The lava flowing from Hawaii’s Kilauea volcano was expected to reach a boat ramp in Isaac Hale Park last week, but it has held off.

The lava was less than a tenth of a mile from the Pohoiki boat ramp on July 24 and remained about 575 feet from the ramp as of Monday night, according to the United States Geological Survey. Although the lava was flowing, the southern edge of the flow field was not expanding or advancing in the direction of the ramp.

july 30 boat ramp The lava flowing from the Kilauea volcano on Hawaii has remained less than 600 feet from the Pohoiki boat ramp in Isaac Hale Park. This photo from July 30 shows how far the lava had reached as of that day. United States Geological Survey

The lava was actively entering the ocean at a few points, indicated on the map of the flows from July 30. Lava was flowing from Fissure 8 on the island and sustaining a channel of lava that was heading northeast from the vent.

Even though the lava is flowing, the levels of lava present in the channel, or lava river, were lower than they have been throughout most of the eruption. The low levels of lava have kept overflows of the lava at bay as well. When the lava first reached the ocean, it was entering at Kapoho Bay, which quickly filled with lava. Once the bay was full of lava, it continued to flow out to the ocean, where it extended the coastline.

That lava has added more than 700 acres of new land since the lava reached the ocean. The ocean-entry point, where the lava is reaching the water, is dangerous. During a boat tour of the lava's ocean entry, 23 people were injured when a lava bomb hit the boat they were on earlier this month.

july 30 map This map from the U.S. Geological Service (USGS) shows the active lava flows on Hawaii coming from the Kilauea volcano, as well as the Pohoiki boat ramp in Isaac Hale Park. United States Geological Survey

The ocean entry point has created a large laze (or lava haze) plume that is dangerous, according to a release from Hawaii Civil Defense. That plume has hydrochloric acid in it that can be harmful to the skin, eyes and lungs of anyone who gets too close to it.

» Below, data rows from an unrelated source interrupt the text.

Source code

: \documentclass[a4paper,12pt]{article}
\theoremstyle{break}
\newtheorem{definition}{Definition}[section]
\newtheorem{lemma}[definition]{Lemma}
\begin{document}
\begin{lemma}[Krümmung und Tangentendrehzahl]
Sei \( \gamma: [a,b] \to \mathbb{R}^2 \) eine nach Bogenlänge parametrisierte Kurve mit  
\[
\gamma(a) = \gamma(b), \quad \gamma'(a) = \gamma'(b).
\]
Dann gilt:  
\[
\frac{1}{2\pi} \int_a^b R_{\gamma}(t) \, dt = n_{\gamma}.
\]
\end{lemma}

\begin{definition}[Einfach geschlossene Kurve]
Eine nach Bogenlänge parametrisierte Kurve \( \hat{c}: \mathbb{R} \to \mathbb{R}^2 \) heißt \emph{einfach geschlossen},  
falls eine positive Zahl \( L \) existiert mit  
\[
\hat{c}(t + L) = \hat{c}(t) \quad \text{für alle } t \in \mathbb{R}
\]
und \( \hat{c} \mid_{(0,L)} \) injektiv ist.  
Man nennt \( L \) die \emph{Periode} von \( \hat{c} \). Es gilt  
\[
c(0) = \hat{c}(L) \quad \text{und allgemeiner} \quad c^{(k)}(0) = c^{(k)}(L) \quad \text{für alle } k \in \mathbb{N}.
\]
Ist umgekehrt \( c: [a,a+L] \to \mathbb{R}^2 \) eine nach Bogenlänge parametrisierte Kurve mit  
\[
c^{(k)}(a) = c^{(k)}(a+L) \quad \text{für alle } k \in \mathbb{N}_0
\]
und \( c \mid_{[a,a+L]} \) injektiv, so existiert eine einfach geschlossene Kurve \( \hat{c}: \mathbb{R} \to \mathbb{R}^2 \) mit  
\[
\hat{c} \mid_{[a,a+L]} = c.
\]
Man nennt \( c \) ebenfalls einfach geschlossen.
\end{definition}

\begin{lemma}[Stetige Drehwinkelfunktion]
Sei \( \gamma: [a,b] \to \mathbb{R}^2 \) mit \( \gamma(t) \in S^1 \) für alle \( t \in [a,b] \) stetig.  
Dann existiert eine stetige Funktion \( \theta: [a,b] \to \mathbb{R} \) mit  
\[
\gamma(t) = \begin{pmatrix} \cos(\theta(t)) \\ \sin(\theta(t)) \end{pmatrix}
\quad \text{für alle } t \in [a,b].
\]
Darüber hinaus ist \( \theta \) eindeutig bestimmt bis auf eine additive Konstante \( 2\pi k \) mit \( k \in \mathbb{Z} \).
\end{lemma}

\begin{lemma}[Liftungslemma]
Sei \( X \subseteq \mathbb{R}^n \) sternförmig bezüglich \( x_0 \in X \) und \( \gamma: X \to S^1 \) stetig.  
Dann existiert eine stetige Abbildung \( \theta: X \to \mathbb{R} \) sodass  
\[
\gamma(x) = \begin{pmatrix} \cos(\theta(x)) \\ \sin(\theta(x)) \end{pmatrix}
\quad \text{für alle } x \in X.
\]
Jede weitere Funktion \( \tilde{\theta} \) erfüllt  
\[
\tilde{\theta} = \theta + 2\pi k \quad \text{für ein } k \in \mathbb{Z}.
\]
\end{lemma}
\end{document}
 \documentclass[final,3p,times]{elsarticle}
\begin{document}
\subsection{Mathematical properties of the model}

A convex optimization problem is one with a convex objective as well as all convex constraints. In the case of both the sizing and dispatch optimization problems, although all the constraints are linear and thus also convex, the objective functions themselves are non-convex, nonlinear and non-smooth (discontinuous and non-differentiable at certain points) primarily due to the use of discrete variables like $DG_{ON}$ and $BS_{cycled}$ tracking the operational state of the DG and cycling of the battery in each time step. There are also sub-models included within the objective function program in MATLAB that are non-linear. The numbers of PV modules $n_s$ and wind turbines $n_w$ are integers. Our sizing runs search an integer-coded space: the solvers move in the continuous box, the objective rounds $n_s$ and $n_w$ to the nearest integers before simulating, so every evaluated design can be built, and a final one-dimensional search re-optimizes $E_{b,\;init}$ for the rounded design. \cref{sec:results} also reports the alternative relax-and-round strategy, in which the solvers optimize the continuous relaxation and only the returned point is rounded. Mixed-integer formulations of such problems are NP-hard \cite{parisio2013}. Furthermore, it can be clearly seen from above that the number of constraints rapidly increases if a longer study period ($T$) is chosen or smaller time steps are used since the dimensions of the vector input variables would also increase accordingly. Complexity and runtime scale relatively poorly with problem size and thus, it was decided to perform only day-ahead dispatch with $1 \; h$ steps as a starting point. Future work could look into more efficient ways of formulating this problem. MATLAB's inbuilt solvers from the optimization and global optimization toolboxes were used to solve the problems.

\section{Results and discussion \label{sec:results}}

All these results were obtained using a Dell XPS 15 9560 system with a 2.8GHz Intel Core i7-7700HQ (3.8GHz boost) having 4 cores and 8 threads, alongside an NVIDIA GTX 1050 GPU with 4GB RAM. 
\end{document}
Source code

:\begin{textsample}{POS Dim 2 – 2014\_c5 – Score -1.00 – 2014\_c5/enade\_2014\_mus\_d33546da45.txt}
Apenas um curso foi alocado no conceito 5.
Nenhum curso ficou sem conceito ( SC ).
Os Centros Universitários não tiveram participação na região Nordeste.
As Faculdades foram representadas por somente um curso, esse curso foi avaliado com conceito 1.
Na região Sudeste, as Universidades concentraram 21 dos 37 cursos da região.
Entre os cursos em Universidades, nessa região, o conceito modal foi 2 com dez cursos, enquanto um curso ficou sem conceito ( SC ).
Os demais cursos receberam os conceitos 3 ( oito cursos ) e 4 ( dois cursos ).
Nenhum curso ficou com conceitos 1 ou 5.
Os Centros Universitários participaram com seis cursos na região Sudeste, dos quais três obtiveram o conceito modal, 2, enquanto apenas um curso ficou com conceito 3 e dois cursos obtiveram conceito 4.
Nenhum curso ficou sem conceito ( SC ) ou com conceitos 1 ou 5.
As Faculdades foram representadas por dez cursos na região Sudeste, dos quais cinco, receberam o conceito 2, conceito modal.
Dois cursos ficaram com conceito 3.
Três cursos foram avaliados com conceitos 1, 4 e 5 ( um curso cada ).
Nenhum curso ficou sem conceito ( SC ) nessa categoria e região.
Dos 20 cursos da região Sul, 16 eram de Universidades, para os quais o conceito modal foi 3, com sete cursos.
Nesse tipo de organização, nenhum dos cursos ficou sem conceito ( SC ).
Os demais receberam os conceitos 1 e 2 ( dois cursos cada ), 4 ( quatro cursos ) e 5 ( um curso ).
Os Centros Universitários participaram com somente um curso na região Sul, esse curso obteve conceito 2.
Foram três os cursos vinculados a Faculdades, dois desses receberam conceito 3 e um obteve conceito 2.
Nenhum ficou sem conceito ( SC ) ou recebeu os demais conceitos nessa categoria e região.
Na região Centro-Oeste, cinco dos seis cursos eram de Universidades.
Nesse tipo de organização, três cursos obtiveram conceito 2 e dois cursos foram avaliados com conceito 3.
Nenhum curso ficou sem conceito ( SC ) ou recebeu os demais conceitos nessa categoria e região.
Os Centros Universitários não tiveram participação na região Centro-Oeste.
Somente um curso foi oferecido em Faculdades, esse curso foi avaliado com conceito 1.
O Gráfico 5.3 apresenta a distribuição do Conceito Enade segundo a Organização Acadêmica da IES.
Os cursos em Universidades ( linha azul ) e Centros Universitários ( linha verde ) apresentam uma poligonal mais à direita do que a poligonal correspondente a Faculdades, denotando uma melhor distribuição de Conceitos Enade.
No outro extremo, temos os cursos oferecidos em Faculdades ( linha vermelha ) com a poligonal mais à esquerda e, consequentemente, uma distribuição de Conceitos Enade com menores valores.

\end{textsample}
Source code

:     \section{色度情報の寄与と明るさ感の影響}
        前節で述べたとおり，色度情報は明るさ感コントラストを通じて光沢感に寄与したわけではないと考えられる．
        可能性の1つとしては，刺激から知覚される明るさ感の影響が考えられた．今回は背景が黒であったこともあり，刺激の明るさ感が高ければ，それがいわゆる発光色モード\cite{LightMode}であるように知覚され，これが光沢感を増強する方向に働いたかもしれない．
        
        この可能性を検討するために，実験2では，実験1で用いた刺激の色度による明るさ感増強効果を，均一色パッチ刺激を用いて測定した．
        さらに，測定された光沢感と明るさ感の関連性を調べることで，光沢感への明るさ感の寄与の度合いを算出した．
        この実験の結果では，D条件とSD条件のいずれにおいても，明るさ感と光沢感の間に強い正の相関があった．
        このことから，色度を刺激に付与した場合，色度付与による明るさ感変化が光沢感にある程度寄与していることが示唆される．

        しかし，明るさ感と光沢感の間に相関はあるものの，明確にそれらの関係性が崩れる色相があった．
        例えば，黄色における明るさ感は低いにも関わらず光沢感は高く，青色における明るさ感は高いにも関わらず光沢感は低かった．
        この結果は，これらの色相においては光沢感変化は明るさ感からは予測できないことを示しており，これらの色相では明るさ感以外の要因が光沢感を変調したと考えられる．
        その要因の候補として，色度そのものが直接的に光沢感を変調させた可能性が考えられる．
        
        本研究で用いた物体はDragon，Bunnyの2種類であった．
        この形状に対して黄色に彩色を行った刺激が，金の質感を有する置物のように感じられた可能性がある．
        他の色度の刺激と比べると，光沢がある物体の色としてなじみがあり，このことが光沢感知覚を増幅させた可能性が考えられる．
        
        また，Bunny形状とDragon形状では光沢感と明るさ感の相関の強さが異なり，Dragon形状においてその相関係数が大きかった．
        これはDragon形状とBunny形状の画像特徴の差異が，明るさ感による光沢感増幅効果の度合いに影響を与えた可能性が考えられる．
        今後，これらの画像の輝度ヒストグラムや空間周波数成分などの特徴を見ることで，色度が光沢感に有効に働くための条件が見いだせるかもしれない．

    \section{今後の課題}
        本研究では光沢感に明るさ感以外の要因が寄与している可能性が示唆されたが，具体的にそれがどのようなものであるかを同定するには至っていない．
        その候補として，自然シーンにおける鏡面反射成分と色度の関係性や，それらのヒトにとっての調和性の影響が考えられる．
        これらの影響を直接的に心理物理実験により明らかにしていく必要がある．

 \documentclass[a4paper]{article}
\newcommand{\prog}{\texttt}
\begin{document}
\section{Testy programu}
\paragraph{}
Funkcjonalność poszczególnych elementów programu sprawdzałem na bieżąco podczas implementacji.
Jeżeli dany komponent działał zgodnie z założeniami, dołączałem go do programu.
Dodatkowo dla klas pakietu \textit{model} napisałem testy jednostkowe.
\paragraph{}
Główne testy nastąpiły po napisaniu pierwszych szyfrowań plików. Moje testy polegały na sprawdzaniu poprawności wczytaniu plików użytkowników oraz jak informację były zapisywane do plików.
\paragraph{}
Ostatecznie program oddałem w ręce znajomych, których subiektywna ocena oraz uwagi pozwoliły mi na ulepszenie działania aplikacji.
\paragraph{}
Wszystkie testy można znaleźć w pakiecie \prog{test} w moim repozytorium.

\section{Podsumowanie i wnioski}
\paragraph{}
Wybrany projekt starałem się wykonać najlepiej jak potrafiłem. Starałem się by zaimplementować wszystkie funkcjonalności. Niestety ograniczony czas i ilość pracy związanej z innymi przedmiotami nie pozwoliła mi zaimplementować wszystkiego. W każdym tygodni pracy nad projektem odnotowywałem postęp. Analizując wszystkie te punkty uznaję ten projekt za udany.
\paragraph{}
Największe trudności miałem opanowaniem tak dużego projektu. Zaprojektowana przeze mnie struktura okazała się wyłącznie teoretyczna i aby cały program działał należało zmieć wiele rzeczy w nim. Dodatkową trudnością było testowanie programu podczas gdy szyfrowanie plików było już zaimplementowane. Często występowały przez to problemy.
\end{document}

Besides Fissure 8, there were no other active fissures causing lava to flow actively. Collapse events at the summit of the volcano were still causing earthquake-like shakes across the island. There was work planned for Highway 11 on Tuesday between noon and 1:30 p.m. HDT for investigative purposes, said Civil Defense. That work would shut down the highway from Kukui Camp Road to North Kulani Road. Drivers were also asked to stay on the pavement of the highway and be aware of any conditions that might change quickly.